The Silkworm (Cormoran Strike, #2)(52)


‘Did you never hear about the Australian woman who skinned her lover, decapitated him, cooked his head and buttocks and tried to serve him up to his kids?’

‘You’re not serious.’

‘I’m totally serious. Look it up on the net. When women turn, they really turn,’ said Strike.

‘He was a big man…’

‘If it was a woman he trusted? A woman he met for sex?’

‘Who do we know for sure has read it?’

‘Christian Fisher, Elizabeth Tassel’s assistant Ralph, Tassel herself, Jerry Waldegrave, Daniel Chard – they’re all characters, except Ralph and Fisher. Nina Lascelles—’

‘Who are Waldegrave and Chard? Who’s Nina Lascelles?’

‘Quine’s editor, the head of his publisher and the girl who helped me nick this,’ said Strike, giving the manuscript a slap.

Robin’s mobile rang for the third time.

‘Sorry,’ she said impatiently, and picked it up. ‘Yes?’

‘Robin.’

Matthew’s voice sounded strangely congested. He never cried and he had never before shown himself particularly overcome by remorse at an argument.

‘Yes?’ she said, a little less sharply.

‘Mum’s had another stroke. She’s – she’s—’

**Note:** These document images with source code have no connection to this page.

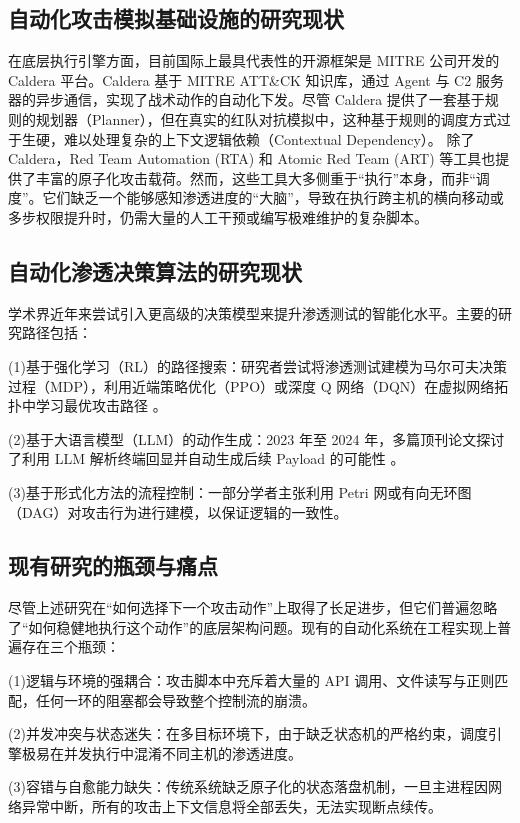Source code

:\documentclass[twoside,openright]{xduugthesis}
\begin{document}
\subsection{自动化攻击模拟基础设施的研究现状}
在底层执行引擎方面，目前国际上最具代表性的开源框架是 MITRE 公司开发的 Caldera 平台。Caldera 基于 MITRE ATT\&CK 知识库，通过 Agent 与 C2 服务器的异步通信，实现了战术动作的自动化下发\cite{mitre2024caldera}。尽管 Caldera 提供了一套基于规则的规划器（Planner），但在真实的红队对抗模拟中，这种基于规则的调度方式过于生硬，难以处理复杂的上下文逻辑依赖（Contextual Dependency）。
除了 Caldera，Red Team Automation (RTA) 和 Atomic Red Team (ART) 等工具也提供了丰富的原子化攻击载荷。然而，这些工具大多侧重于“执行”本身，而非“调度”。它们缺乏一个能够感知渗透进度的“大脑”，导致在执行跨主机的横向移动或多步权限提升时，仍需大量的人工干预或编写极难维护的复杂脚本。

\subsection{自动化渗透决策算法的研究现状}
学术界近年来尝试引入更高级的决策模型来提升渗透测试的智能化水平。主要的研究路径包括：

(1)基于强化学习（RL）的路径搜索：研究者尝试将渗透测试建模为马尔可夫决策过程（MDP），利用近端策略优化（PPO）或深度 Q 网络（DQN）在虚拟网络拓扑中学习最优攻击路径 \cite{wang2024automated}。

(2)基于大语言模型（LLM）的动作生成：2023 年至 2024 年，多篇顶刊论文探讨了利用 LLM 解析终端回显并自动生成后续 Payload 的可能性 \cite{zhang2024towards}。

(3)基于形式化方法的流程控制：一部分学者主张利用 Petri 网或有向无环图（DAG）对攻击行为进行建模，以保证逻辑的一致性。

\subsection{现有研究的瓶颈与痛点}
尽管上述研究在“如何选择下一个攻击动作”上取得了长足进步，但它们普遍忽略了“如何稳健地执行这个动作”的底层架构问题。现有的自动化系统在工程实现上普遍存在三个瓶颈：

(1)逻辑与环境的强耦合：攻击脚本中充斥着大量的 API 调用、文件读写与正则匹配，任何一环的阻塞都会导致整个控制流的崩溃。

(2)并发冲突与状态迷失：在多目标环境下，由于缺乏状态机的严格约束，调度引擎极易在并发执行中混淆不同主机的渗透进度。

(3)容错与自愈能力缺失：传统系统缺乏原子化的状态落盘机制，一旦主进程因网络异常中断，所有的攻击上下文信息将全部丢失，无法实现断点续传。
\end{document}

An elevator drop in the pit of her stomach.

‘Matt?’

He was crying.

‘Matt?’ she repeated urgently.

‘’S dead,’ he said, like a little boy.

‘I’m coming,’ said Robin. ‘Where are you? I’ll come now.’

Strike was watching her face. He saw tidings of death there and hoped it was nobody she loved, neither of her parents, none of her brothers…

‘All right,’ she was saying, already on her feet. ‘Stay there. I’m coming.

‘It’s Matt’s mother,’ she told Strike. ‘She’s died.’

It felt utterly unreal. She could not believe it.

‘They were only talking on the phone last night,’ she said. Remembering Matt’s rolling eyes and the muffled voice she had just heard, she was overwhelmed with tenderness and sympathy. ‘I’m so sorry but—’

‘Go,’ said Strike. ‘Tell him I’m sorry, will you?’

‘Yes,’ said Robin, trying to fasten her handbag, her fingers grown clumsy in her agitation. She had known Mrs Cunliffe since primary school. She slung her raincoat over her arm. The glass door flashed and closed behind her.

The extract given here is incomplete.